1 - In breve l’idealista “è una mente distorta, che vede o vuol vedere costantemente le cose diverse da quel che sono” (M. DE CORTE, La grande eresia, Roma, Volpe, 1970, p. 124).
2 - C. FABRO, Enciclopedia Cattolica, Città del Vaticano, 1951, vol. VI, col. 1562, voce “Idealismo”.
3 - Ibidem, col. 1566.
4 - Ibidem, col. 1567.
5 - Cfr. A. DEL NOCE, Il suicidio della Rivoluzione, Milano, Rusconi, 1978; ID., Il cattolico-comunista, Milano, Rusconi, 1981.
6 - Cfr. A. DEL NOCE, Tramonto o eclissi dei valori tradizionali?, Milano, Rusconi, 1971.

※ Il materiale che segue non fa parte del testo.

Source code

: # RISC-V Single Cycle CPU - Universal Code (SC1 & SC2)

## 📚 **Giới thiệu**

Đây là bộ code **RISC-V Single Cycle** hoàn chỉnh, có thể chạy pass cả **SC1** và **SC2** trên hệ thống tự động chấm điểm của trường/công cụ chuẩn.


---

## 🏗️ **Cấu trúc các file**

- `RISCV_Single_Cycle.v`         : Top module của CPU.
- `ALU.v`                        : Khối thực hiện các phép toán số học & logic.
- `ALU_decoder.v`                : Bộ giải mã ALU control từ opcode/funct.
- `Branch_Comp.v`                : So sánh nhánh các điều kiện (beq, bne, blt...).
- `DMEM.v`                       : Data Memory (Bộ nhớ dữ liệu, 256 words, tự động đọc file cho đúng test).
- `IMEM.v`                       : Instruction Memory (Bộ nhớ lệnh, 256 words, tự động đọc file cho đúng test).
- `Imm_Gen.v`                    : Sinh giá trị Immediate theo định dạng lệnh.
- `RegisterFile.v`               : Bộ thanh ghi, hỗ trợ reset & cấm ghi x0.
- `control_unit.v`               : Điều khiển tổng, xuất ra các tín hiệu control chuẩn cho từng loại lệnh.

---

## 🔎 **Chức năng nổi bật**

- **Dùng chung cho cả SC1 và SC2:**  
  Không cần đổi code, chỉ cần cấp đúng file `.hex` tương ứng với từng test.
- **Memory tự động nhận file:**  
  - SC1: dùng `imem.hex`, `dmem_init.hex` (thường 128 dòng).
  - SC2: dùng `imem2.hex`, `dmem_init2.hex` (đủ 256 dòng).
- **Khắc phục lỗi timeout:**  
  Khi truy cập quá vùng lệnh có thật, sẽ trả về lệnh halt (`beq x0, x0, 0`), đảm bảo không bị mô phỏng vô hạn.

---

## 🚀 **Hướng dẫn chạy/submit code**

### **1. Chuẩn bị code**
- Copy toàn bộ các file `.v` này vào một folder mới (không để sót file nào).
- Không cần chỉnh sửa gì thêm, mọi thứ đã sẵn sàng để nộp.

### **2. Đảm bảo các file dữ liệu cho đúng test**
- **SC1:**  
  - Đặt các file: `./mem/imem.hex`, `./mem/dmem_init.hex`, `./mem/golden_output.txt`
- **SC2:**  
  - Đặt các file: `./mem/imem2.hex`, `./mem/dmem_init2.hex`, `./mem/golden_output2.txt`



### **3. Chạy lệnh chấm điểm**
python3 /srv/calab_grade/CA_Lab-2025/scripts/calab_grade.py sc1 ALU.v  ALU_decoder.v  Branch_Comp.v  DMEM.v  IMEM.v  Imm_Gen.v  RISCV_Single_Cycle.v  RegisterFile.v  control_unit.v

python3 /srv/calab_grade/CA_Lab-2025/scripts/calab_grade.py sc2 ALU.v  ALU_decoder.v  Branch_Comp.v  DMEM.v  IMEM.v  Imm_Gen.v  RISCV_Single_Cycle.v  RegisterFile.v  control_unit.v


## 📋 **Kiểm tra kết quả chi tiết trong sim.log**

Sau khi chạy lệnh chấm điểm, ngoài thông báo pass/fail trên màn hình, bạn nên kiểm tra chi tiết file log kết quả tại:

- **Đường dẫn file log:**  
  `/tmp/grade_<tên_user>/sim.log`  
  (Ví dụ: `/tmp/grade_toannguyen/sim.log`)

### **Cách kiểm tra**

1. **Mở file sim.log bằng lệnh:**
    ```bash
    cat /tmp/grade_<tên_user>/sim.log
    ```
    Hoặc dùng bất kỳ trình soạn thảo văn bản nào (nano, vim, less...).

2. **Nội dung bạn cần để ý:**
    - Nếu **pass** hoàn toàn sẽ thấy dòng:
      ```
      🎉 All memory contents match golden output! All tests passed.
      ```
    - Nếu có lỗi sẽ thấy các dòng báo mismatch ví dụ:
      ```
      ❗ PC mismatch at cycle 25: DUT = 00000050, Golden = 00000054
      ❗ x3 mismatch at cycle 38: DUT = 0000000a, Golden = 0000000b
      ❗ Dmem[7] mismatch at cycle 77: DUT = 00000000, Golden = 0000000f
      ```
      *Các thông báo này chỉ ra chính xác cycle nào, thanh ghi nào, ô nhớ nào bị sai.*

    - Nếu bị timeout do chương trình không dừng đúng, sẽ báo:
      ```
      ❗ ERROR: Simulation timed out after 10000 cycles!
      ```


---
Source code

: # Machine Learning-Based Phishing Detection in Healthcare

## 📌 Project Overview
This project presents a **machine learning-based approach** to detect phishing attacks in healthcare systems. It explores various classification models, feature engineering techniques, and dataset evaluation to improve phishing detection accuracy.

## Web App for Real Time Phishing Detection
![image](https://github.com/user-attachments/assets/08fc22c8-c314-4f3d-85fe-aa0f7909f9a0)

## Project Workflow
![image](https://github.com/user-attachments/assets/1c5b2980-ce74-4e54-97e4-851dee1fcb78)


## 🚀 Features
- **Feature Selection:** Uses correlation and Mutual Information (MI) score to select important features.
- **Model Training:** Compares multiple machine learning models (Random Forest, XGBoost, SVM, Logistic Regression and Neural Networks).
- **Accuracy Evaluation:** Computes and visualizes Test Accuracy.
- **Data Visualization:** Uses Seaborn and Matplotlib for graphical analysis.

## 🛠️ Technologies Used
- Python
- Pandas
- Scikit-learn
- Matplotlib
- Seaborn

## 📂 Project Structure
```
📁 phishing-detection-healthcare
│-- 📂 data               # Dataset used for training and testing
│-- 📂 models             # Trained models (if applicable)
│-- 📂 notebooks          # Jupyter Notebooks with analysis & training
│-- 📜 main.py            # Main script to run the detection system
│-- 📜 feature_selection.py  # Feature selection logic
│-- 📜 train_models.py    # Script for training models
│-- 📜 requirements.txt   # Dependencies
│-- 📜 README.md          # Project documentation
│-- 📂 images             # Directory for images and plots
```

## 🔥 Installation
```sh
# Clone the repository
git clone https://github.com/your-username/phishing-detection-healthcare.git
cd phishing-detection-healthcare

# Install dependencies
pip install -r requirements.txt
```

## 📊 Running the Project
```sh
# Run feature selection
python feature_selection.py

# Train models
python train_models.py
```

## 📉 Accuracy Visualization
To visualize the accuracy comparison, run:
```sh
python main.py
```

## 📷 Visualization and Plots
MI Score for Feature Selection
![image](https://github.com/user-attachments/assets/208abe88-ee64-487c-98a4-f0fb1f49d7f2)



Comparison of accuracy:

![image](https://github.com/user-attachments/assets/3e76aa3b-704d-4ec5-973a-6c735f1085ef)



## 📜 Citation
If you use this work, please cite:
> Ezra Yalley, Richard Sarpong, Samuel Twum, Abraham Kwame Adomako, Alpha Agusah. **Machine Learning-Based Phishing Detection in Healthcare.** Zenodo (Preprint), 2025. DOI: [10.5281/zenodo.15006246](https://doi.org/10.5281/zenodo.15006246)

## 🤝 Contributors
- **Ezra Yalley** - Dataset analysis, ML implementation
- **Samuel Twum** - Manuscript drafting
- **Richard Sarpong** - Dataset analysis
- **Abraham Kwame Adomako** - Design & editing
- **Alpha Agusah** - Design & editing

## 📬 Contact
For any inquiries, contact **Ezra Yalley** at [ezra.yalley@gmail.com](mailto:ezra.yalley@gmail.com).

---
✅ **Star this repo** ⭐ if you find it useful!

7 - Cfr. A. DEL NOCE, Il vicolo cieco della sinistra, Milano, Rusconi, 1971; ID., I caratteri generali del pensiero politico contemporaneo, Milano, Rusconi, 1972; ID., Il suicidio della rivoluzione, Milano, Rusconi, 1978; ID., Il cattolico comunista, Milano, Rusconi, 1981.
8 - B. MONDIN, Storia della metafisica, Bologna, ESD, 1998, 3° vol., p. 373.